Last week I was in Ukraine running a leadership programme for software engineers. The programme I ran was based on a programme I had run for the company in the UK and so one of the challenges was adapting this programme for a younger, less experienced group of leaders and where English would be the second language. The common challenge would be that they were a group of intelligent engineers who were now taking on a leadership role and would be leading teams of talented intelligent engineers so it was important that the materials I used were not too basic or designed for simple instruction giving styles of management.
As I wrote and rewrote the materials I realised how often we use idioms when explaining concepts in English. I also realised that my standard handouts were not always clearly written in the best grammar! It took me many hours to get each handout to an acceptable standard and even them my client in the UK was able to identify further improvements to the grammar and sentence structure so that we could ensure clarity of understanding!
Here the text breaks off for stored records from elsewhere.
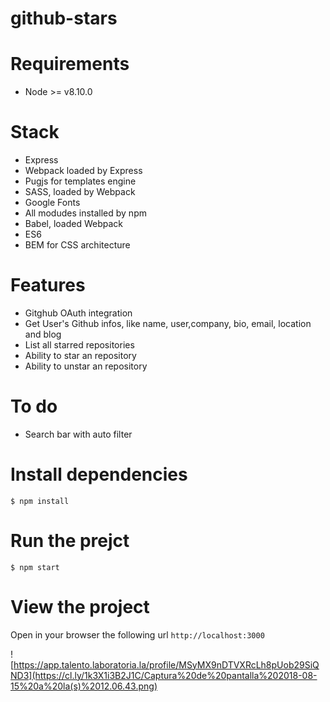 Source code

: # github-stars

# Requirements

* Node >= v8.10.0 

# Stack

* Express
* Webpack loaded by Express
* Pugjs for templates engine
* SASS, loaded by Webpack
* Google Fonts
* All modudes installed by npm
* Babel, loaded Webpack
* ES6
* BEM for CSS architecture

# Features 

* Gitghub OAuth integration 
* Get User's Github infos, like name, user,company, bio, email, location and blog
* List all starred repositories
* Ability to star an repository
* Ability to unstar an repository

# To do

* Search bar with auto filter


# Install dependencies

`$ npm install`

# Run the prejct

`$ npm start`

# View the project

Open in your browser the following url `http://localhost:3000`

![https://app.talento.laboratoria.la/profile/MSyMX9nDTVXRcLh8pUob29SiQND3](https://cl.ly/1k3X1i3B2J1C/Captura%20de%20pantalla%202018-08-15%20a%20la(s)%2012.06.43.png)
Working with the group was a wonderful experience, from the beginning the group were willing to get involved and to communicate with each other. They valued the participative nature of the workshop. It would seem that their previous experience of training was based on listening to a talk given by an expert so my approach, which is much more facilitative, was totally unexpected. It was the first time I have returned to my room at lunchtime to find participants excitedly showing other colleagues their work on the walls of the room.
One of the challenges for me when facilitating the groups was that when they worked on activities they would naturally communicate with each other in Russian. This meant that I missed overhearing some of the discussions which they were having. It did make me aware how much we pick up through non verbal communication, I could usually assess if a group needed help before I asked them. I also wished I had learnt more Russian, my basic phrases were helpful in navigating the city but more words would have increased my ability to pick up concerns early on in the process.
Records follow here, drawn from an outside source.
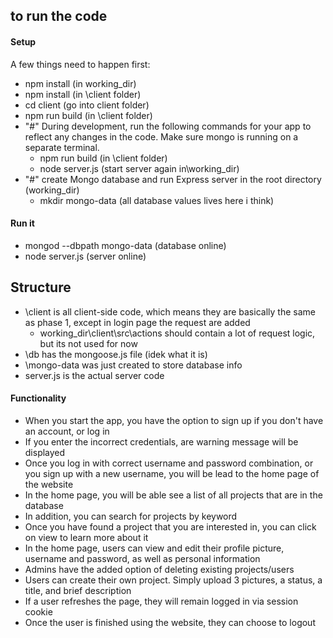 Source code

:## to run the code
#### Setup
A few things need to happen first:
- npm install (in working_dir)
- npm install (in \client folder)
- cd client (go into client folder)
- npm run build (in \client folder)
- "#" During development, run the following commands for your app to reflect any changes in the code. Make sure mongo is running on a separate terminal.
  - npm run build (in \client folder)
  - node server.js (start server again in\working_dir)
- "#" create Mongo database and run Express server in the root directory (working_dir)
  - mkdir mongo-data (all database values lives here i think)
  
#### Run it
- mongod --dbpath mongo-data (database online)
- node server.js (server online)


## Structure
- \client is all client-side code, which means they are basically the same as phase 1, except in login page the request are added
  - working_dir\client\src\actions should contain a lot of request logic, but its not used for now
- \db has the mongoose.js file (idek what it is)
- \mongo-data was just created to store database info
- server.js is the actual server code

#### Functionality
 - When you start the app, you have the option to sign up if you don't have an account, or log in
 - If you enter the incorrect credentials, are warning message will be displayed
 - Once you log in with correct username and password combination, or you sign up with a new username, you will be lead to the home page of the website
 - In the home page, you will be able see a list of all projects that are in the database
 - In addition, you can search for projects by keyword
 - Once you have found a project that you are interested in, you can click on view to learn more about it
 - In the home page, users can view and edit their profile picture, username and password, as well as personal information
 - Admins have the added option of deleting existing projects/users
 - Users can create their own project. Simply upload 3 pictures, a status, a title, and brief description
 - If a user refreshes the page, they will remain logged in via session cookie
 - Once the user is finished using the website, they can choose to logout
At the end of each day I made sure that we reviewed the tools we had used during the day. This was an interesting experience as it gave me some insight into the tools that they felt they could apply, and not just what I thought I had “taught”. Using visual imagery was a tool which they felt that they could use to influence their teams and I was impressed about how they were able to use visual images to express a vision for team meetings.
There was a real sense of sadness when we finished the training and a marked reluctance to leave the room; this was a contrast to some sessions in the UK where there is a speedy walk to the door as soon as you have completed the workshop closing statement!
Lots of my friends and contacts have been very curious about the experience of actually working in Ukraine. I was based in the east of the country and I had very little knowledge of the country before going out there and had never worked or visited further East than Prague. I realised how many stereotypes I had absorbed without realising it and how I expected the people and the place to be very different to the UK. In fact what I observed on this limited visit was a lot of similarity and some differences.
The emerging nature of the nation grappling with its infrastructural investment was clearly evident; the roads are in a bad condition in the city. The walking experience was much better than in some more “developed” cities. The walk back to my hotel was along a major duel carriageway, something I would avoid in the UK but it was really pleasant due to the wide nature of the pavement which was tree lined on both sides. The park was full of life and was a hub of activity with all different generations represented. Again the amount of trees was beyond my expectations; somehow I expected a more Soviet style grey uniform.